■ THE TASK: Beginning at the line that contains "link de acesso: <a", repeat each line exactly through the last one of the records below, and leave out the pictures.

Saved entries
- - - - -
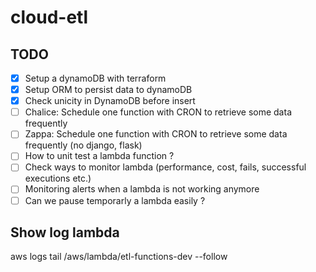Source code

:# cloud-etl


## TODO

- [X] Setup a dynamoDB with terraform
- [X] Setup ORM to persist data to dynamoDB
- [X] Check unicity in DynamoDB before insert
- [ ] Chalice: Schedule one function with CRON to retrieve some data frequently
- [ ] Zappa: Schedule one function with CRON to retrieve some data frequently (no django, flask)
- [ ] How to unit test a lambda function ?
- [ ] Check ways to monitor lambda (performance, cost, fails, successful executions etc.)
- [ ] Monitoring alerts when a lambda is not working anymore
- [ ] Can we pause temporarly a lambda easily ?

## Show log lambda 

aws logs tail /aws/lambda/etl-functions-dev --follow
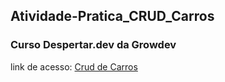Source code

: ## Atividade-Pratica_CRUD_Carros
### Curso Despertar.dev da Growdev
link de acesso: <a href="https://edsoncamarafilho.github.io/Atividade-Pratica_CRUD_Carros/" target="_blank">Crud de Carros<a> 
 
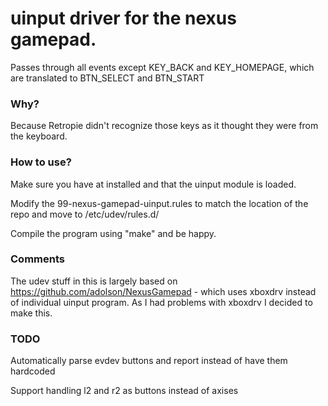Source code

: # uinput driver for the nexus gamepad.

Passes through all events except KEY_BACK and KEY_HOMEPAGE, which are translated to
BTN_SELECT and BTN_START

### Why?
Because Retropie didn't recognize those keys as it thought they were from the keyboard.

### How to use?
Make sure you have at installed and that the uinput module is loaded.

Modify the 99-nexus-gamepad-uinput.rules to match the location of the repo and move to /etc/udev/rules.d/

Compile the program using "make" and be happy.

### Comments
The udev stuff in this is largely based on https://github.com/adolson/NexusGamepad - which uses xboxdrv instead of individual uinput program. As I had problems with xboxdrv I decided to make this.

### TODO
Automatically parse evdev buttons and report instead of have them hardcoded

Support handling l2 and r2 as buttons instead of axises

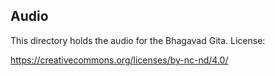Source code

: ## Audio

This directory holds the audio for the Bhagavad Gita. License:

https://creativecommons.org/licenses/by-nc-nd/4.0/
- - - - -
■ ANSWER SPACE:
link de acesso: <a href="https://edsoncamarafilho.github.io/Atividade-Pratica_CRUD_Carros/" target="_blank">Crud de Carros<a> 
 
Source code

: # uinput driver for the nexus gamepad.

Passes through all events except KEY_BACK and KEY_HOMEPAGE, which are translated to
BTN_SELECT and BTN_START

### Why?
Because Retropie didn't recognize those keys as it thought they were from the keyboard.

### How to use?
Make sure you have at installed and that the uinput module is loaded.

Modify the 99-nexus-gamepad-uinput.rules to match the location of the repo and move to /etc/udev/rules.d/

Compile the program using "make" and be happy.

### Comments
The udev stuff in this is largely based on https://github.com/adolson/NexusGamepad - which uses xboxdrv instead of individual uinput program. As I had problems with xboxdrv I decided to make this.

### TODO
Automatically parse evdev buttons and report instead of have them hardcoded

Support handling l2 and r2 as buttons instead of axises

Source code

: ## Audio

This directory holds the audio for the Bhagavad Gita. License:

https://creativecommons.org/licenses/by-nc-nd/4.0/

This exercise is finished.